Exercise details: Whenever a line carries the word "postman", pull it out of the entries.

Available data:
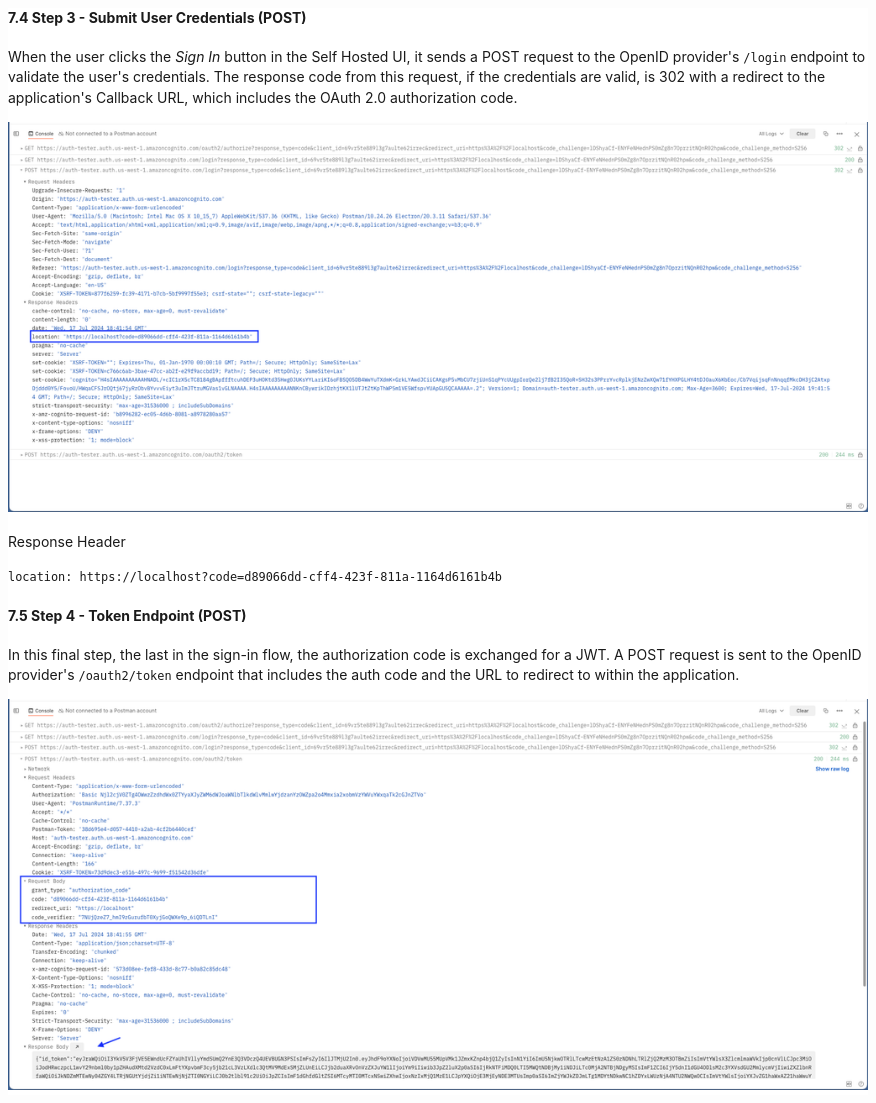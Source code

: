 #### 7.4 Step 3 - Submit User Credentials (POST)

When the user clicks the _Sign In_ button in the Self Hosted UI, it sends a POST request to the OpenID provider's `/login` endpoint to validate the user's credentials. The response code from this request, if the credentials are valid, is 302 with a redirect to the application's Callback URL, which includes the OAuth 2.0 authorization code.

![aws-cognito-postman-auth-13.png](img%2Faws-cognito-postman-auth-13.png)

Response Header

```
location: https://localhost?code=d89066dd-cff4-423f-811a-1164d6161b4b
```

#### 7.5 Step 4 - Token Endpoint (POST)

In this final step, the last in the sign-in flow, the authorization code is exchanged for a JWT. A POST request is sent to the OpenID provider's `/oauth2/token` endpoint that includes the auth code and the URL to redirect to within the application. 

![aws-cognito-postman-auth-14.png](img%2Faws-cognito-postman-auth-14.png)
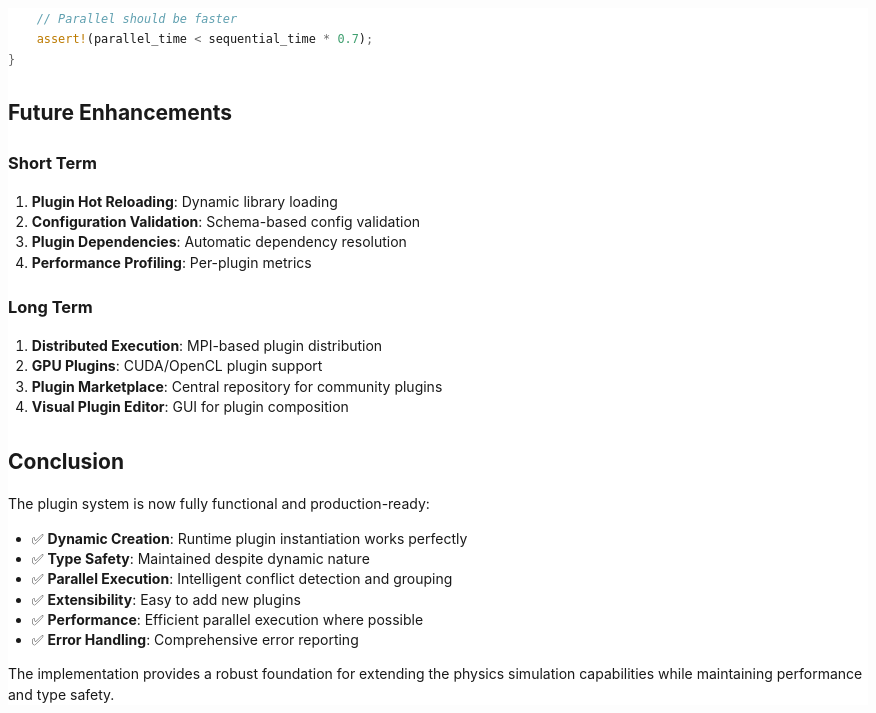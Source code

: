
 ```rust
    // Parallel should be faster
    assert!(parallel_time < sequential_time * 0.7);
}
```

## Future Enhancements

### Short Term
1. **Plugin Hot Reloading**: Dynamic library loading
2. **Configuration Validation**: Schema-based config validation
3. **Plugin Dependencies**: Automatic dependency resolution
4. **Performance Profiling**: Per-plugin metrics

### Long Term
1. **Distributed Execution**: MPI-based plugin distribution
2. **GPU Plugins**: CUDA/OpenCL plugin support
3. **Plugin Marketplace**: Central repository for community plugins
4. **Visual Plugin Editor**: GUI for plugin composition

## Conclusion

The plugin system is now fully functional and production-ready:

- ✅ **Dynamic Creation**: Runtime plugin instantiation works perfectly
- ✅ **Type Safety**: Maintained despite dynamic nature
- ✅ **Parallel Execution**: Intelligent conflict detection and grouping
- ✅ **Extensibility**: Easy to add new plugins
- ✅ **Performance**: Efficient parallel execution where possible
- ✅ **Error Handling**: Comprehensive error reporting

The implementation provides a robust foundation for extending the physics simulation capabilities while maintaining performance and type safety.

* * *

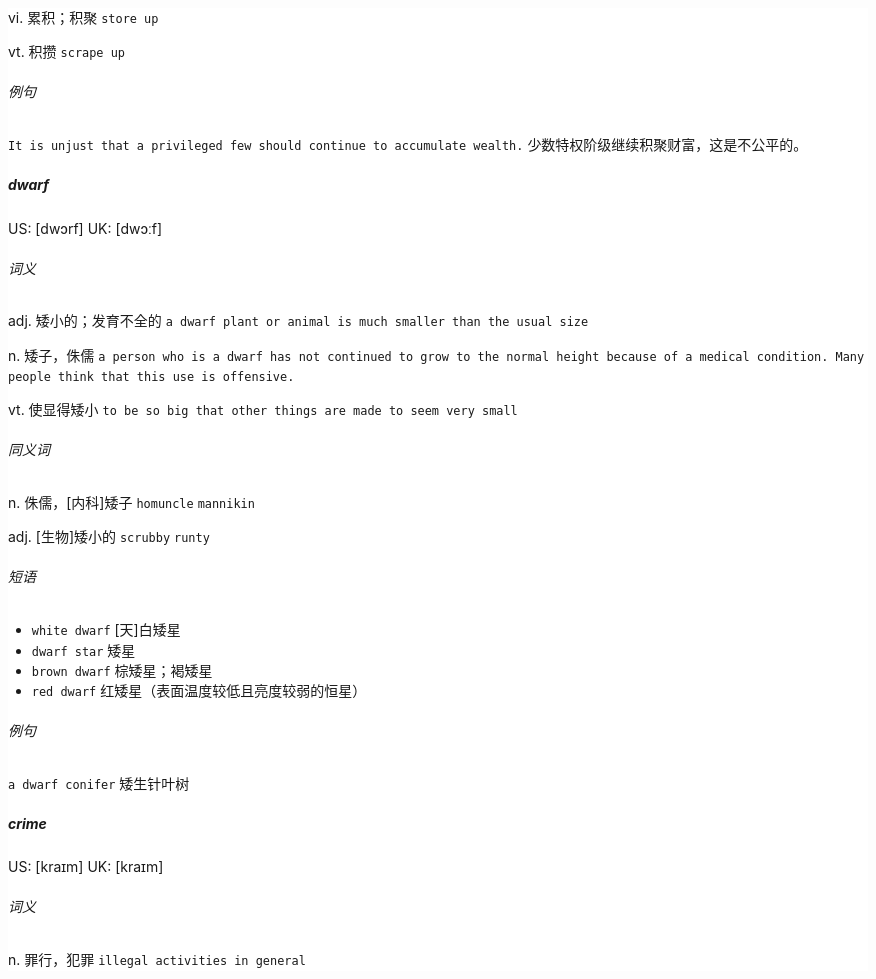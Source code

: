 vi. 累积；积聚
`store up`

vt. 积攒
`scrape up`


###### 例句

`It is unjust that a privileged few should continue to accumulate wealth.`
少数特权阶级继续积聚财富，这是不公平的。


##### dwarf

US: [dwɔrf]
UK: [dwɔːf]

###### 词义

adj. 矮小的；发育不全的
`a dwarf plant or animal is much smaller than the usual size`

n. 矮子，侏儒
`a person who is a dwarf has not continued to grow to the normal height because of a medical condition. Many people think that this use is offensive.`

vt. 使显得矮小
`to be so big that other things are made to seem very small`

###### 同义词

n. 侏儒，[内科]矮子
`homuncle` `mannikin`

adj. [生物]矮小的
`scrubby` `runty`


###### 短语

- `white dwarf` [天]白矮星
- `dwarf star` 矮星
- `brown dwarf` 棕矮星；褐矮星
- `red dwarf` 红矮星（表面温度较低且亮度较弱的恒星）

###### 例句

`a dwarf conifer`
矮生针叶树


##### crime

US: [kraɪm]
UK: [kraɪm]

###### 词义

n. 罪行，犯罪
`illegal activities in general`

Exercise answer:
![aws-cognito-postman-auth-13.png](img%2Faws-cognito-postman-auth-13.png)
![aws-cognito-postman-auth-14.png](img%2Faws-cognito-postman-auth-14.png)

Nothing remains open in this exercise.